Tomorrow is the festival of the Dedication of the Roman basilica of S Mary, said to be the first Western church to be dedicated to our Lady (she tended to lose out in the dedication stakes because church buildings often took dedications from the martyrs or saints who might be buried in them. For some reason or other, nobody has ever even thought of forging relics of the Mother of God.) Its dedication occurred in the aftermath of the declaration in the Council of Ephesus that Mary is theotokos.

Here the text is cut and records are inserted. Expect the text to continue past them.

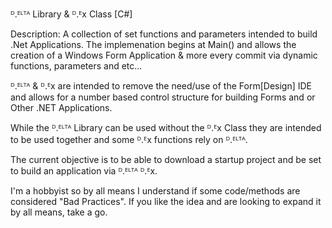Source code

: ᴰ.ᴱᴸᵀᴬ Library & ᴰ.ᴱx Class [C#]

Description:
A collection of set functions and parameters intended to build .Net Applications.
The implemenation begins at Main() and allows the creation of a Windows Form Application & more every commit via dynamic functions, parameters and etc...

ᴰ.ᴱᴸᵀᴬ & ᴰ.ᴱx are intended to remove the need/use of the Form[Design] IDE and allows for a number based
control structure for building Forms and or Other .NET Applications. 

While the ᴰ.ᴱᴸᵀᴬ Library can be used without the ᴰ.ᴱx Class they are intended to be used together and some ᴰ.ᴱx functions rely on ᴰ.ᴱᴸᵀᴬ.

The current objective is to be able to download a startup project and be set to build an application via ᴰ.ᴱᴸᵀᴬ ᴰ.ᴱx.

I'm a hobbyist so by all means I understand if some code/methods are considered "Bad Practices".
If you like the idea and are looking to expand it by all means, take a go. 

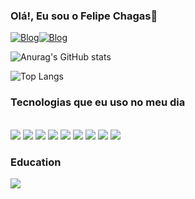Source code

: ### Olá!, Eu sou o Felipe Chagas👋
[![Blog](https://img.shields.io/badge/LinkedIn-0077B5?style=for-the-badge&logo=linkedin&logoColor=white)](https://www.linkedin.com/in/felipe-sousa-1588041a3/)[![Blog](https://img.shields.io/badge/TikTok-000000?style=for-the-badge&logo=tiktok&logoColor=white)](https://www.tiktok.com/@felipeysousa0)

![Anurag's GitHub stats](https://github-readme-stats.vercel.app/api?username=felipeappsPGM&show_icons=true&theme=transparent)

![Top Langs](https://github-readme-stats.vercel.app/api/top-langs/?username=felipeappsPGM&layout=compact)

### Tecnologias que eu uso no meu dia
<div style="display: inline-block"></br>
  <img src="https://img.shields.io/badge/HTML5-E34F26?style=for-the-badge&logo=html5&logoColor=white"/>
  <img src="https://img.shields.io/badge/CSS3-1572B6?style=for-the-badge&logo=css3&logoColor=white"/>
  <img src="https://img.shields.io/badge/JavaScript-F7DF1E?style=for-the-badge&logo=javascript&logoColor=black"/>
  <img src="https://img.shields.io/badge/Python-14354C?style=for-the-badge&logo=python&logoColor=white"/>
  <img src="https://img.shields.io/badge/Django-092E20?style=for-the-badge&logo=django&logoColor=white"/>
  <img src="https://img.shields.io/badge/Java-ED8B00?style=for-the-badge&logo=openjdk&logoColor=white"/>
  <img src="https://img.shields.io/badge/Kotlin-0095D5?&style=for-the-badge&logo=kotlin&logoColor=white"/>
  <img src="https://img.shields.io/badge/Kotlin-0095D5?&style=for-the-badge&logo=kotlin&logoColor=white"/>
  <img src="https://img.shields.io/badge/Kotlin-0095D5?&style=for-the-badge&logo=kotlin&logoColor=white"/>
  
</div>

### Education
<div>
  <a href="https://www.udemy.com/home/my-courses/learning/">
    <img src="https://img.shields.io/badge/Udemy-EC5252?style=for-the-badge&logo=Udemy&logoColor=white"/>
  </a>
</div>

<!--
**felipeappsPGM/felipeappsPGM** is a ✨ _special_ ✨ repository because its `README.md` (this file) appears on your GitHub profile.

Here are some ideas to get you started:

- 🔭 I’m currently working on ...
- 🌱 I’m currently learning ...
- 👯 I’m looking to collaborate on ...
- 🤔 I’m looking for help with ...
- 💬 Ask me about ...
- 📫 How to reach me: ...
- 😄 Pronouns: ...
- ⚡ Fun fact: ...
-->
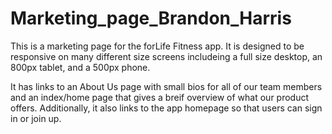 # Marketing_page_Brandon_Harris

This is a marketing page for the forLife Fitness app. It is designed to be responsive on many different size screens includeing a full size desktop, an 800px tablet, and a 500px phone. 

It has links to an About Us page with small bios for all of our team members and an index/home page that gives a breif overview of what our product offers. Additionally, it also links to the app homepage so that users can sign in or join up.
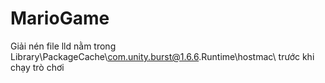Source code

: # MarioGame
Giải nén file lld nằm trong Library\PackageCache\com.unity.burst@1.6.6\.Runtime\hostmac\ trước khi chạy trò chơi
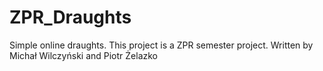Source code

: # ZPR_Draughts

Simple online draughts. This project is a ZPR semester project.
Written by Michał Wilczyński and Piotr Żelazko	
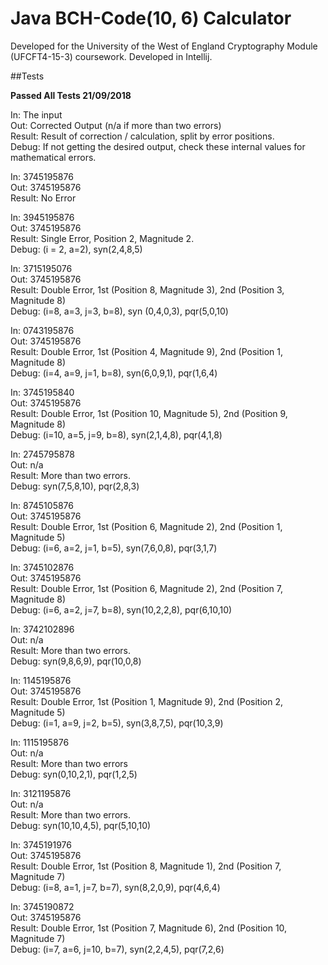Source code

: # Java BCH-Code(10, 6) Calculator
Developed for the University of the West of England Cryptography Module (UFCFT4-15-3) coursework.
Developed in Intellij.

##Tests
 
**Passed All Tests 21/09/2018**

In: The input  
Out: Corrected Output (n/a if more than two errors)  
Result: Result of correction / calculation, split by error positions.  
Debug: If not getting the desired output, check these internal values for mathematical errors.
  
In: 3745195876  
Out: 3745195876  
Result: No Error

In: 3945195876  
Out: 3745195876  
Result: Single Error, Position 2, Magnitude 2.  
Debug: (i = 2, a=2), syn(2,4,8,5) 

In: 3715195076  
Out: 3745195876  
Result: Double Error, 1st (Position 8, Magnitude 3), 2nd (Position 3, Magnitude 8)  
Debug: (i=8, a=3, j=3, b=8), syn (0,4,0,3), pqr(5,0,10)

In: 0743195876  
Out: 3745195876  
Result: Double Error, 1st (Position 4, Magnitude 9), 2nd (Position 1, Magnitude 8)  
Debug: (i=4, a=9, j=1, b=8), syn(6,0,9,1), pqr(1,6,4)

In: 3745195840  
Out: 3745195876  
Result: Double Error, 1st (Position 10, Magnitude 5), 2nd (Position 9, Magnitude 8)  
Debug: (i=10, a=5, j=9, b=8), syn(2,1,4,8), pqr(4,1,8)

In: 2745795878  
Out: n/a  
Result: More than two errors.  
Debug: syn(7,5,8,10), pqr(2,8,3)

In: 8745105876  
Out: 3745195876  
Result: Double Error, 1st (Position 6, Magnitude 2), 2nd (Position 1, Magnitude 5)  
Debug: (i=6, a=2, j=1, b=5), syn(7,6,0,8), pqr(3,1,7)

In: 3745102876  
Out: 3745195876  
Result: Double Error, 1st (Position 6, Magnitude 2), 2nd (Position 7, Magnitude 8)  
Debug: (i=6, a=2, j=7, b=8), syn(10,2,2,8), pqr(6,10,10)

In: 3742102896  
Out: n/a  
Result: More than two errors.  
Debug: syn(9,8,6,9), pqr(10,0,8)

In: 1145195876  
Out: 3745195876  
Result: Double Error, 1st (Position 1, Magnitude 9), 2nd (Position 2, Magnitude 5)  
Debug: (i=1, a=9, j=2, b=5), syn(3,8,7,5), pqr(10,3,9)

In: 1115195876  
Out: n/a  
Result: More than two errors  
Debug: syn(0,10,2,1), pqr(1,2,5)

In: 3121195876  
Out: n/a  
Result: More than two errors.  
Debug: syn(10,10,4,5), pqr(5,10,10)

In: 3745191976  
Out: 3745195876  
Result: Double Error, 1st (Position 8, Magnitude 1), 2nd (Position 7, Magnitude 7)  
Debug: (i=8, a=1, j=7, b=7), syn(8,2,0,9), pqr(4,6,4)

In: 3745190872  
Out: 3745195876  
Result: Double Error, 1st (Position 7, Magnitude 6), 2nd (Position 10, Magnitude 7)  
Debug: (i=7, a=6, j=10, b=7), syn(2,2,4,5), pqr(7,2,6)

The new liturgy provides, for tomorrow, a collect which, in the preconciliar rite, was the collect for Assumption day. I plan to post on its history and theology tomorrow. For the time being, I suggest we treat its appearance on August 5 as a hint to prepare for Assumption day. I suggests it should put into our minds the propriety of keeping novenas in preparation for the Assumption. And the same collect is offered in the new rite as one of the options for the Saturday celebration of our Lady. My own custom is to use it on Saturdays and Marian votives between now and the Octave day of the Assumption.

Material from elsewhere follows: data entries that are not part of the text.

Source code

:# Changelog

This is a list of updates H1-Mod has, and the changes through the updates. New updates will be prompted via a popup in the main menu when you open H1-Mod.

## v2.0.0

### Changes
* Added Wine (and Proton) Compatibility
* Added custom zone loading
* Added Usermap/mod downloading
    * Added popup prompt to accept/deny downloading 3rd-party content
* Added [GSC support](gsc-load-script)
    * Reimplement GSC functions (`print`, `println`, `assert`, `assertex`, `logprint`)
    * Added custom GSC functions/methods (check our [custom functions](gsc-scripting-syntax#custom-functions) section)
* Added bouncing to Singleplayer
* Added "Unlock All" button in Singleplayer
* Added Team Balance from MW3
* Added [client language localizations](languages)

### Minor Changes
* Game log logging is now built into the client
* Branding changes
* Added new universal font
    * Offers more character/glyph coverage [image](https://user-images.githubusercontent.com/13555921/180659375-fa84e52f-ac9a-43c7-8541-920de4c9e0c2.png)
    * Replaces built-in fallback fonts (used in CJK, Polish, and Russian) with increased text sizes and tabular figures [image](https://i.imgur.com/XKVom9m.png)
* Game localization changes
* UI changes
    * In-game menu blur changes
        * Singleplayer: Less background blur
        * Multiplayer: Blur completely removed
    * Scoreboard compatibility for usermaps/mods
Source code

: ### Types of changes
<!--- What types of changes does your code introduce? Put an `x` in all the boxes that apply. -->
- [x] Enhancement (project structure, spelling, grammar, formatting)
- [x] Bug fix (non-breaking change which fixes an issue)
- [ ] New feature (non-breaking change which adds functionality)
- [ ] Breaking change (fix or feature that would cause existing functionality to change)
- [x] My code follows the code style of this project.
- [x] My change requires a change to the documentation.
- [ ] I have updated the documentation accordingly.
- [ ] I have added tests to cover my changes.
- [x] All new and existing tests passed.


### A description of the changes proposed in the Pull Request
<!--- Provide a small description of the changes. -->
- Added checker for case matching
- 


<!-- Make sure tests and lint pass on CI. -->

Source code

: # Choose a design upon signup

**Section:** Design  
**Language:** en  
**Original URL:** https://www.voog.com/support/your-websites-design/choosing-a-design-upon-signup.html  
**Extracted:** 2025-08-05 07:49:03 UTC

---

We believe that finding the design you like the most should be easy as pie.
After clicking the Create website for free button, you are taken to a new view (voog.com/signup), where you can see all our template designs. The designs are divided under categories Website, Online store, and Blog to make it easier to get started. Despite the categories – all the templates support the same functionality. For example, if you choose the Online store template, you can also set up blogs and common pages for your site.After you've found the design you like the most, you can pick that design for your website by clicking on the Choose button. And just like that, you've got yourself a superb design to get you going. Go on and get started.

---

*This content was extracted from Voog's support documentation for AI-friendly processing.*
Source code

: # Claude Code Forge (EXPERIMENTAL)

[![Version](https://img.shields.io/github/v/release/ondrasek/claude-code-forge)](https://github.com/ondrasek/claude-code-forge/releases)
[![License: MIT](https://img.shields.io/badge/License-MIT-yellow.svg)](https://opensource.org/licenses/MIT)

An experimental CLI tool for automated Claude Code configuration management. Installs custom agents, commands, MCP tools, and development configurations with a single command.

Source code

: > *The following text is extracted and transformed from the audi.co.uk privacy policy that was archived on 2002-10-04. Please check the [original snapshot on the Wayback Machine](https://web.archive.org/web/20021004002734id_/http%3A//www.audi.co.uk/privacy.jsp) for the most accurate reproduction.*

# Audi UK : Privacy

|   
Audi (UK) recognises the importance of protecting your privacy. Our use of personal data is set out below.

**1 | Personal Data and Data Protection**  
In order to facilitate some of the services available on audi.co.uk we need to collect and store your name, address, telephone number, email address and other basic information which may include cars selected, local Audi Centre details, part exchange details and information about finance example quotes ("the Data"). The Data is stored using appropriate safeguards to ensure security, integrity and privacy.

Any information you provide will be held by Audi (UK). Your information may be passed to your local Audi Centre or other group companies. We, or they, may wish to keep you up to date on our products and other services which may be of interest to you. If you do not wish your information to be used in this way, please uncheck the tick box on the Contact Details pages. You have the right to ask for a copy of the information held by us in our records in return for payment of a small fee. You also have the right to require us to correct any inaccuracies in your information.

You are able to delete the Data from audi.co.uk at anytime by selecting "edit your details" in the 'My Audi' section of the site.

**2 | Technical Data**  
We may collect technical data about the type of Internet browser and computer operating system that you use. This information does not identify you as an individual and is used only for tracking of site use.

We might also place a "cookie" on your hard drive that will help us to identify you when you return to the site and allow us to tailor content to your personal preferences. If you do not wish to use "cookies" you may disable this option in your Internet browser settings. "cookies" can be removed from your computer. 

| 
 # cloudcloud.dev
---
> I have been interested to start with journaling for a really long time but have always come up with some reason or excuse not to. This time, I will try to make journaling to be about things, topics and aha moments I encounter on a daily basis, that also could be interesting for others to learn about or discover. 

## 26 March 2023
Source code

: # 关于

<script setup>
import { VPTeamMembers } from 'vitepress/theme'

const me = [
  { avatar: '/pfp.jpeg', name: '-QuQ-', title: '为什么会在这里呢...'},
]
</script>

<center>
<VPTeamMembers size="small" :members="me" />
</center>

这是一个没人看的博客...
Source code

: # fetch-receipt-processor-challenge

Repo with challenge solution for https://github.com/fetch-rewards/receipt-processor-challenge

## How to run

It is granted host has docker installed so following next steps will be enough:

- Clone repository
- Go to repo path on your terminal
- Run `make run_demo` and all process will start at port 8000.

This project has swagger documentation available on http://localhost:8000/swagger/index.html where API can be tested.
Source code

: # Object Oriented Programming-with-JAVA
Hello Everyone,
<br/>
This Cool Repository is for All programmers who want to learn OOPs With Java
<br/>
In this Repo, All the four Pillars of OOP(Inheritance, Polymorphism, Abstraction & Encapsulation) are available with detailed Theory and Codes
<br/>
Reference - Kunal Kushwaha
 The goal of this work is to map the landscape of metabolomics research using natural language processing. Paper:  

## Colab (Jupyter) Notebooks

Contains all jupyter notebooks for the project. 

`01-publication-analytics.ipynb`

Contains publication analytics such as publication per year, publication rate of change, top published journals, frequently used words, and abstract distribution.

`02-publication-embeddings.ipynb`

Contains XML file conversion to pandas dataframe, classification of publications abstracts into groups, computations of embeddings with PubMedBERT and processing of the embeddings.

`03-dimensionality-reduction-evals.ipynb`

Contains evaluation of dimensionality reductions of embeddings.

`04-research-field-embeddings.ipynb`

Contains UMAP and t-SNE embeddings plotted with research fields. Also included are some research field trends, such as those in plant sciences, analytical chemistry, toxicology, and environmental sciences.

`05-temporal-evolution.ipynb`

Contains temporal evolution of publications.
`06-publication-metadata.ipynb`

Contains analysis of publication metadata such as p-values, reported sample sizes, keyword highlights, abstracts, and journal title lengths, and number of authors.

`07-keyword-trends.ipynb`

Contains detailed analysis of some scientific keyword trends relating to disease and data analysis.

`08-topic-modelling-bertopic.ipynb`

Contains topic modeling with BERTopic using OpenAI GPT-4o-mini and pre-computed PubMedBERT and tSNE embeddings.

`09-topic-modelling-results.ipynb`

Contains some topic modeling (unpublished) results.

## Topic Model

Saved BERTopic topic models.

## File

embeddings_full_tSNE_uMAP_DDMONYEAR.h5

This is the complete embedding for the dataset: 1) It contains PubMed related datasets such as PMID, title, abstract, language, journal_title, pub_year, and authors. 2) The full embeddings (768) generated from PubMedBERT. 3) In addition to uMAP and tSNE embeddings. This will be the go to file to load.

Here is another suggestion which I offer to a limited constituency: those Anglicans with a gut anti-Romanism that expresses itself in flourishing little details of Byzantinism: "We're not Romanisers but we are traditional Christians and we do celebrate August 15 but we call it the Dormition." Remember: genuine Byzantines (and Oriental Christians) prepare for the Koimesesis by a fortnight''s fast in honour of our Lady. Do you? Put your belly where your rhetoric is!

3 comments:

Sue Sims said...

A small but significant correction: there were plenty of forged relics of Our Lady around - remember Chaucer's Pardoner, who's offering for sale a 'pilwe-beer' which he claims to be her veil? Many shrines claimed to have drops of her milk; Prato, in Tuscany, had her girdle - and so on.

However, your point is actually enhanced by these claims, since all of them are secondary relics: the disappearance of her mortal body is taken for granted throughout history.

Elizabeth @ The Garden Window said...

Well said, Father :-)

This Orthodox mother follows the fortnight long Dormition Fast and also honours Our Blessed Mother by praying the Great and Little Paraklisis services asking her intercessions for us, as is the pious custom of our Church at this time in the Liturgical year.

Tes presvyas tou Theotokou, Soter, soson imas...........

Fr John Hunwicke said...

What an admirable pair of comments! Elizabeth's piece of Greek (by the prayers of the Mother of God save us O Saviour) is a perfect run-in to my subsequent piece on the Assumption Collects.